Era septiembre, los días más cálidos marcaban la proximidad de la primavera del año 1955. Esa tarde de domingo, mientras aguardaban que en el obraje pudieran entregarle la leña, nuestros camioneros decidieron ir a pescar a un arroyo cercano. La tranquilidad del lugar invitaba a una siesta debajo de los árboles, después del asado. La sorpresiva y ruidosa llegada de hombres uniformados interrumpieron esos planes al aire libre. Uno de ellos preguntó en voz alta de quien eran los camiones que estaban estacionados junto al arroyo. Les propuso que los manejaran ellos, o de lo contrario se los llevarían para cargarlos con soldados.

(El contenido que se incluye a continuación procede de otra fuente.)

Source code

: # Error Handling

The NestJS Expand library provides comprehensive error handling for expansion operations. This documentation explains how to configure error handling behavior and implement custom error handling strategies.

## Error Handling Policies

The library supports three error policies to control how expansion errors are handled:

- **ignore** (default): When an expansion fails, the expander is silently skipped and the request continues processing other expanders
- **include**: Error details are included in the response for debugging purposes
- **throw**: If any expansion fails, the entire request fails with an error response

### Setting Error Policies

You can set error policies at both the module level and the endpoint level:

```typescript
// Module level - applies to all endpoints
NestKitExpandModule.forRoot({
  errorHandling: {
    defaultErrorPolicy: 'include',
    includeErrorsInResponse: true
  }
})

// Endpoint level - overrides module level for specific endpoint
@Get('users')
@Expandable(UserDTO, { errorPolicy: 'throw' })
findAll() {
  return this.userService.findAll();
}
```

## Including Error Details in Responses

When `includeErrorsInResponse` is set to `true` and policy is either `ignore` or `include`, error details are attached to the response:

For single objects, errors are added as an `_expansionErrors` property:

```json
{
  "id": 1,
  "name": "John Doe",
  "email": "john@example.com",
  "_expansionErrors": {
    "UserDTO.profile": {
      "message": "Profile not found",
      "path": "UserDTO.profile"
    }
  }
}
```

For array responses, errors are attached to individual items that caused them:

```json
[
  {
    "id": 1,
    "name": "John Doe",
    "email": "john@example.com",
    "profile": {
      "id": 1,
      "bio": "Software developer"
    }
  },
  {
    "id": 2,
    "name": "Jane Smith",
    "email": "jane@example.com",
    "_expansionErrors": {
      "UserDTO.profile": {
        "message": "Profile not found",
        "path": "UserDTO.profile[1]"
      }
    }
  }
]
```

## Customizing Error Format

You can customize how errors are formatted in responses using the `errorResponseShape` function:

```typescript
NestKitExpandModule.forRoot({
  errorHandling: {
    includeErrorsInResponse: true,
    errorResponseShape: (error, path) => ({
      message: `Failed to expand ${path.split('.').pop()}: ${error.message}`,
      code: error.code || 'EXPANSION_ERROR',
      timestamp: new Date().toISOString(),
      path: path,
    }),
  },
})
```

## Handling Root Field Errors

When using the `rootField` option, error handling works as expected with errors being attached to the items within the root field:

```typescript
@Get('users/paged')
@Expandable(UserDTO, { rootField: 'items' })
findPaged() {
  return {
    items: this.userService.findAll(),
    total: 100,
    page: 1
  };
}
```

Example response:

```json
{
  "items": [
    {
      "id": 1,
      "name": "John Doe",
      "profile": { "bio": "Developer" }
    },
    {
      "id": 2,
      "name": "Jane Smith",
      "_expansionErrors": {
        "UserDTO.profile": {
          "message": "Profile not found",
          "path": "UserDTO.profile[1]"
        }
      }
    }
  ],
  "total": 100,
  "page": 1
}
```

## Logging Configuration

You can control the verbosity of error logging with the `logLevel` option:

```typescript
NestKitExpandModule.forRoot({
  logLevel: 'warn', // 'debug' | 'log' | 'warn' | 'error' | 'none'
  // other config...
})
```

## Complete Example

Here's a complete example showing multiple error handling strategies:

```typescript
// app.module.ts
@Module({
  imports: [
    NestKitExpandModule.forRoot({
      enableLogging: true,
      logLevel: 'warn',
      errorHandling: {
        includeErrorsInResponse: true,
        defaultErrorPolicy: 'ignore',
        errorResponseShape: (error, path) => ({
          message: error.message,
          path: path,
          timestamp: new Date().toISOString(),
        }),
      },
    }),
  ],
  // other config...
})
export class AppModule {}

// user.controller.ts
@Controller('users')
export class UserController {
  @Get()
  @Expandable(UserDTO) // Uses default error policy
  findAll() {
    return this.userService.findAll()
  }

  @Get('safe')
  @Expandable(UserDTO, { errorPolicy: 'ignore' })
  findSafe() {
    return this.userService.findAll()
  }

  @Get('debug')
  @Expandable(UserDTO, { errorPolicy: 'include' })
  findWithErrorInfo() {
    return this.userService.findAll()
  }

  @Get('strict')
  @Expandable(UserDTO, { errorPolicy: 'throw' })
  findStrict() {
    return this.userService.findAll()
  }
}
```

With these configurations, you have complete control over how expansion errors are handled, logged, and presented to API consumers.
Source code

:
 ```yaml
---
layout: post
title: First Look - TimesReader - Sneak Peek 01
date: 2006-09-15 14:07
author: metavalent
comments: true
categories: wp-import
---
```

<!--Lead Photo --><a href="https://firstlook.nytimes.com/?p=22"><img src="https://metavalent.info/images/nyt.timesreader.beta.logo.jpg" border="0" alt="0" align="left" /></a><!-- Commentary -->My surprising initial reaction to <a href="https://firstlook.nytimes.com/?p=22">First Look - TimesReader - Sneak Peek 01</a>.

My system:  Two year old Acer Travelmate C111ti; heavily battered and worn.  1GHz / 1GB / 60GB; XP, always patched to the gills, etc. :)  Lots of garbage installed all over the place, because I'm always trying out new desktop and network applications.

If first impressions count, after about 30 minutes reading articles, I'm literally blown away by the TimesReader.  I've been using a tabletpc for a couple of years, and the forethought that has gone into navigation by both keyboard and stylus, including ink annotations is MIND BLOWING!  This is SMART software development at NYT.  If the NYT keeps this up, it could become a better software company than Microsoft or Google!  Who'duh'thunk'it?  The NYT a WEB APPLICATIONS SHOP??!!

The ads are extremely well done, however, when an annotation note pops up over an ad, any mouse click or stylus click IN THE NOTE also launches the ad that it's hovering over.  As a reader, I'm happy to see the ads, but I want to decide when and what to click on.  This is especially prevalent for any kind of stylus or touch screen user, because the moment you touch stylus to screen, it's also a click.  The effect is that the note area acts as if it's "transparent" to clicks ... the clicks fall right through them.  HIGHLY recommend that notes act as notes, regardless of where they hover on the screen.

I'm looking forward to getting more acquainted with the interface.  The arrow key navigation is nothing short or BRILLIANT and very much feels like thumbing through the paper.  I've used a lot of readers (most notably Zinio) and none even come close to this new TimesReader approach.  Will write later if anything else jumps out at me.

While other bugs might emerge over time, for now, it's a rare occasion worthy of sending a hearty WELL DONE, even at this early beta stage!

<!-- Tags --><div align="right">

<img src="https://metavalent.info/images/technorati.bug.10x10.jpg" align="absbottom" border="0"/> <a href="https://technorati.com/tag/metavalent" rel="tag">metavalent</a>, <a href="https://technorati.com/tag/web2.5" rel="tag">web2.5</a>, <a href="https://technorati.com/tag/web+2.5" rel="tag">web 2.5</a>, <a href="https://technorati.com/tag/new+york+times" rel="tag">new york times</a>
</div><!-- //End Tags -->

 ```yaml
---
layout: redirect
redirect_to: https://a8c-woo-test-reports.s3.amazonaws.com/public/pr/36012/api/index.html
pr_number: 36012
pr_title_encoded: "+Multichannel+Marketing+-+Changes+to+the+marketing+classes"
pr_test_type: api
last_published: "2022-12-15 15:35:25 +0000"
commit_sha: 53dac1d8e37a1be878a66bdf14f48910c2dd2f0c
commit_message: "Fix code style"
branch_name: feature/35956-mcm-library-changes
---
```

En el país se estaba gestando la revolución militar con apoyo en Curuzú Cuatía, autodenominada “Revolución Libertadora”. Juntaron sus cosas y después de mirarse sin pronunciar palabra, decidieron no desprenderse de sus camiones y manejarlos hasta el destino que los militares les asignaran. Papá no estaba dispuesto a perder su capital, lo había comprado con mucho esfuerzo. Sentía que estaba en peligro y no sabía como ni cuando terminaría esta odisea.
Después de nueve días, llegó la noticia esperada gracias a averiguaciones del marido de Elicia. Los camioneros estaban bien, habían sido traídos hasta Paraná cargando soldados y papá servía comida en los cuarteles.
A su regreso, una luna llena iluminaba el patio, y se metía curiosa por la ventana del comedor. La calma reinaba en toda la casa, y en la cocina, el cuadro de rústica madera y color a humo sabiamente rezaba “Donde existe el amor, reina la felicidad”. El camión de la aventura ya estaba guardado en el galpón y en la radio se escuchaba al periodista uruguayo de Radio Colonia que con su voz característica hablaba del reciente bombardeo a la Casa de Gobierno en Buenos Aires, y de la consecuente caída del entonces Presidente de Argentina, General Juan Domingo Perón.
Cenamos en silencio, y luego, cobijados por un profundo afecto, rodeamos a papá para escuchar, a la luz del farol, el relato de su último viaje.